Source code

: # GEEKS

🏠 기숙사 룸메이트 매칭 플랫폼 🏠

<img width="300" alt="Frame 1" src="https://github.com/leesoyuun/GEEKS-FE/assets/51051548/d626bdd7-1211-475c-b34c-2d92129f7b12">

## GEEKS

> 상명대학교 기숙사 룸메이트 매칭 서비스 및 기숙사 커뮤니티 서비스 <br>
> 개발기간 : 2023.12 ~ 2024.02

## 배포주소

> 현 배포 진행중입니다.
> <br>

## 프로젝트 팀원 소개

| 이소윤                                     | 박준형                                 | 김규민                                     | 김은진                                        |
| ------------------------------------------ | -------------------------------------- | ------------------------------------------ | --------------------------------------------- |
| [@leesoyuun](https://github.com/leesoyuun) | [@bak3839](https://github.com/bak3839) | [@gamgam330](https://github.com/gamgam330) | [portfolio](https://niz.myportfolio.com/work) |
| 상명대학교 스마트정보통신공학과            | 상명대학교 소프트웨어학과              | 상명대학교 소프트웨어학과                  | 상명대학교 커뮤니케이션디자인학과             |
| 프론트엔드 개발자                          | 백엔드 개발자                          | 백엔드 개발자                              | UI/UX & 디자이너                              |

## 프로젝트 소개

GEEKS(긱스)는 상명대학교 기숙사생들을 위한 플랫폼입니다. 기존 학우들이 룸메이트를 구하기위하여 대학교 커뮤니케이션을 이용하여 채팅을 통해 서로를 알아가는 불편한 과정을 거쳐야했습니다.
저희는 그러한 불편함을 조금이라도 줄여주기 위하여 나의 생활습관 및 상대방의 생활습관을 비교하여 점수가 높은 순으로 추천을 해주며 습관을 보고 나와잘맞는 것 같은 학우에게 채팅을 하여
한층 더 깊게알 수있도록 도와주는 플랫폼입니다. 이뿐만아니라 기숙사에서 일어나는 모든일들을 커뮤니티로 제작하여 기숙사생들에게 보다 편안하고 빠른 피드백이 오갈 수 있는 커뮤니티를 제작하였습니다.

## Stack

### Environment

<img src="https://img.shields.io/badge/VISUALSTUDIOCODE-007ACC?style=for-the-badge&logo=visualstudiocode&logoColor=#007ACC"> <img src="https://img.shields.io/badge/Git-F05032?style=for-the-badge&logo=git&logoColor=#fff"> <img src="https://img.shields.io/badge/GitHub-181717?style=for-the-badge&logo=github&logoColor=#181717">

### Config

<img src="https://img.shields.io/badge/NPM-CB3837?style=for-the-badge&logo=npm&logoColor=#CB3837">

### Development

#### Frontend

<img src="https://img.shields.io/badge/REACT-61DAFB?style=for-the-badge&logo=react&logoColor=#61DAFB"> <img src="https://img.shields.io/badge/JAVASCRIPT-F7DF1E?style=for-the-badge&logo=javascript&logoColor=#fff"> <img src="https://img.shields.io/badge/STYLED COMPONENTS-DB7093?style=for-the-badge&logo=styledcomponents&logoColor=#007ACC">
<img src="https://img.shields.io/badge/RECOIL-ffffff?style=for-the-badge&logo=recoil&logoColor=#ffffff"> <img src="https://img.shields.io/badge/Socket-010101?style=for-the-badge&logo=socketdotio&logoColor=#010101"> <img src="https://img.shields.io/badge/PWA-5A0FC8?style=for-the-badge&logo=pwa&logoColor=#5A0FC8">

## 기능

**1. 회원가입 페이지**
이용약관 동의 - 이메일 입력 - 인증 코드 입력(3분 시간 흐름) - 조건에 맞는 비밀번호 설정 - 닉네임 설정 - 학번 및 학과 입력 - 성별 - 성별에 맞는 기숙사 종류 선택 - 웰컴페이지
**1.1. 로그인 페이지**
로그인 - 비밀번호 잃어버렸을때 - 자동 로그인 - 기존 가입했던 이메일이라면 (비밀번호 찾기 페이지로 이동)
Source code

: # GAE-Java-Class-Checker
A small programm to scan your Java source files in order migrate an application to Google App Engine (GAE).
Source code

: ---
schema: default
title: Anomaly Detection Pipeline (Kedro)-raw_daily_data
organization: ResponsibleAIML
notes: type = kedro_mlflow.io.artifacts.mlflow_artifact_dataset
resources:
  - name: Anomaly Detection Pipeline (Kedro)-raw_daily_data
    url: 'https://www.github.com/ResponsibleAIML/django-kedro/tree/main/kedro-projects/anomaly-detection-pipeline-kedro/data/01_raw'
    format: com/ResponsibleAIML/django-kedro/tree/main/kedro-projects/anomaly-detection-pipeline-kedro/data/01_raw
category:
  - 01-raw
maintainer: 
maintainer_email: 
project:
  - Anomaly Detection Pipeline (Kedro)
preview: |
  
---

============

**Exercise goal**
Everything above from the line containing "#### Frontend" down to the line containing "- name: Anomaly" is to be transcribed exactly, with both of those lines included and nothing else added.

**Problem solution**
#### Frontend

<img src="https://img.shields.io/badge/REACT-61DAFB?style=for-the-badge&logo=react&logoColor=#61DAFB"> <img src="https://img.shields.io/badge/JAVASCRIPT-F7DF1E?style=for-the-badge&logo=javascript&logoColor=#fff"> <img src="https://img.shields.io/badge/STYLED COMPONENTS-DB7093?style=for-the-badge&logo=styledcomponents&logoColor=#007ACC">
<img src="https://img.shields.io/badge/RECOIL-ffffff?style=for-the-badge&logo=recoil&logoColor=#ffffff"> <img src="https://img.shields.io/badge/Socket-010101?style=for-the-badge&logo=socketdotio&logoColor=#010101"> <img src="https://img.shields.io/badge/PWA-5A0FC8?style=for-the-badge&logo=pwa&logoColor=#5A0FC8">

## 기능

**1. 회원가입 페이지**
이용약관 동의 - 이메일 입력 - 인증 코드 입력(3분 시간 흐름) - 조건에 맞는 비밀번호 설정 - 닉네임 설정 - 학번 및 학과 입력 - 성별 - 성별에 맞는 기숙사 종류 선택 - 웰컴페이지
**1.1. 로그인 페이지**
로그인 - 비밀번호 잃어버렸을때 - 자동 로그인 - 기존 가입했던 이메일이라면 (비밀번호 찾기 페이지로 이동)
Source code

: # GAE-Java-Class-Checker
A small programm to scan your Java source files in order migrate an application to Google App Engine (GAE).
Source code

: ---
schema: default
title: Anomaly Detection Pipeline (Kedro)-raw_daily_data
organization: ResponsibleAIML
notes: type = kedro_mlflow.io.artifacts.mlflow_artifact_dataset
resources:
  - name: Anomaly Detection Pipeline (Kedro)-raw_daily_data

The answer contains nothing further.